» AIM OF THE EXERCISE
A faithful copy of the entries, without any pictures, is what is needed here.

= Beginning of Section =

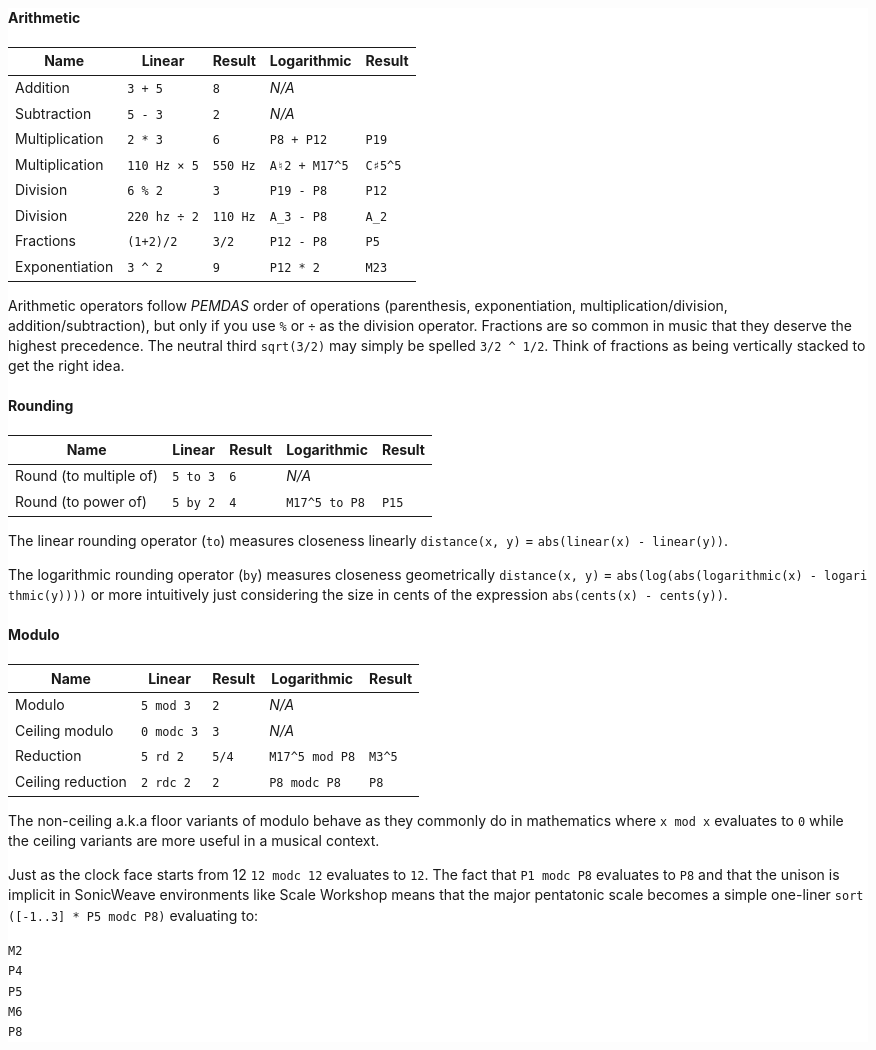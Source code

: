 #### Arithmetic
| Name                   | Linear         | Result   | Logarithmic      | Result     |
| ---------------------- | -------------- | -------- | ---------------- | ---------- |
| Addition               | `3 + 5`        | `8`      | _N/A_            |            |
| Subtraction            | `5 - 3`        | `2`      | _N/A_            |            |
| Multiplication         | `2 * 3`        | `6`      | `P8 + P12`       | `P19`      |
| Multiplication         | `110 Hz × 5`   | `550 Hz` | `A♮2 + M17^5`    | `C♯5^5`    |
| Division               | `6 % 2`        | `3`      | `P19 - P8`       | `P12`      |
| Division               | `220 hz ÷ 2`   | `110 Hz` | `A_3 - P8`       | `A_2`      |
| Fractions              | `(1+2)/2`      | `3/2`    | `P12 - P8`       | `P5`       |
| Exponentiation         | `3 ^ 2`        | `9`      | `P12 * 2`        | `M23`      |

Arithmetic operators follow *PEMDAS* order of operations (parenthesis, exponentiation, multiplication/division, addition/subtraction), but only if you use `%` or `÷` as the division operator. Fractions are so common in music that they deserve the highest precedence. The neutral third `sqrt(3/2)` may simply be spelled `3/2 ^ 1/2`. Think of fractions as being vertically stacked to get the right idea.

#### Rounding
| Name                   | Linear         | Result   | Logarithmic      | Result     |
| ---------------------- | -------------- | -------- | ---------------- | ---------- |
| Round (to multiple of) | `5 to 3`       | `6`      | _N/A_            |            |
| Round (to power of)    | `5 by 2`       | `4`      | `M17^5 to P8`    | `P15`      |

The linear rounding operator (`to`) measures closeness linearly `distance(x, y)` = `abs(linear(x) - linear(y))`.

The logarithmic rounding operator (`by`) measures closeness geometrically `distance(x, y)` = `abs(log(abs(logarithmic(x) - logarithmic(y))))` or more intuitively just considering the size in cents of the expression `abs(cents(x) - cents(y))`.

#### Modulo
| Name                   | Linear         | Result   | Logarithmic      | Result     |
| ---------------------- | -------------- | -------- | ---------------- | ---------- |
| Modulo                 | `5 mod 3`      | `2`      | _N/A_            |            |
| Ceiling modulo         | `0 modc 3`     | `3`      | _N/A_            |            |
| Reduction              | `5 rd 2`       | `5/4`    | `M17^5 mod P8`   | `M3^5`     |
| Ceiling reduction      | `2 rdc 2`      | `2`      | `P8 modc P8`     | `P8`       |

The non-ceiling a.k.a floor variants of modulo behave as they commonly do in mathematics where `x mod x` evaluates to `0` while the ceiling variants are more useful in a musical context.

Just as the clock face starts from 12 `12 modc 12` evaluates to `12`. The fact that `P1 modc P8` evaluates to `P8` and that the unison is implicit in SonicWeave environments like Scale Workshop means that the major pentatonic scale becomes a simple one-liner `sort([-1..3] * P5 modc P8)` evaluating to:
```ocaml
M2
P4
P5
M6
P8
```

= End of Section =

» RESPONSE TO THE TASK
Source code

: #### Arithmetic
| Name                   | Linear         | Result   | Logarithmic      | Result     |
| ---------------------- | -------------- | -------- | ---------------- | ---------- |
| Addition               | `3 + 5`        | `8`      | _N/A_            |            |
| Subtraction            | `5 - 3`        | `2`      | _N/A_            |            |
| Multiplication         | `2 * 3`        | `6`      | `P8 + P12`       | `P19`      |
| Multiplication         | `110 Hz × 5`   | `550 Hz` | `A♮2 + M17^5`    | `C♯5^5`    |
| Division               | `6 % 2`        | `3`      | `P19 - P8`       | `P12`      |
| Division               | `220 hz ÷ 2`   | `110 Hz` | `A_3 - P8`       | `A_2`      |
| Fractions              | `(1+2)/2`      | `3/2`    | `P12 - P8`       | `P5`       |
| Exponentiation         | `3 ^ 2`        | `9`      | `P12 * 2`        | `M23`      |

Arithmetic operators follow *PEMDAS* order of operations (parenthesis, exponentiation, multiplication/division, addition/subtraction), but only if you use `%` or `÷` as the division operator. Fractions are so common in music that they deserve the highest precedence. The neutral third `sqrt(3/2)` may simply be spelled `3/2 ^ 1/2`. Think of fractions as being vertically stacked to get the right idea.

#### Rounding
| Name                   | Linear         | Result   | Logarithmic      | Result     |
| ---------------------- | -------------- | -------- | ---------------- | ---------- |
| Round (to multiple of) | `5 to 3`       | `6`      | _N/A_            |            |
| Round (to power of)    | `5 by 2`       | `4`      | `M17^5 to P8`    | `P15`      |

The linear rounding operator (`to`) measures closeness linearly `distance(x, y)` = `abs(linear(x) - linear(y))`.

The logarithmic rounding operator (`by`) measures closeness geometrically `distance(x, y)` = `abs(log(abs(logarithmic(x) - logarithmic(y))))` or more intuitively just considering the size in cents of the expression `abs(cents(x) - cents(y))`.

#### Modulo
| Name                   | Linear         | Result   | Logarithmic      | Result     |
| ---------------------- | -------------- | -------- | ---------------- | ---------- |
| Modulo                 | `5 mod 3`      | `2`      | _N/A_            |            |
| Ceiling modulo         | `0 modc 3`     | `3`      | _N/A_            |            |
| Reduction              | `5 rd 2`       | `5/4`    | `M17^5 mod P8`   | `M3^5`     |
| Ceiling reduction      | `2 rdc 2`      | `2`      | `P8 modc P8`     | `P8`       |

The non-ceiling a.k.a floor variants of modulo behave as they commonly do in mathematics where `x mod x` evaluates to `0` while the ceiling variants are more useful in a musical context.

Just as the clock face starts from 12 `12 modc 12` evaluates to `12`. The fact that `P1 modc P8` evaluates to `P8` and that the unison is implicit in SonicWeave environments like Scale Workshop means that the major pentatonic scale becomes a simple one-liner `sort([-1..3] * P5 modc P8)` evaluating to:
```ocaml
M2
P4
P5
M6
P8
```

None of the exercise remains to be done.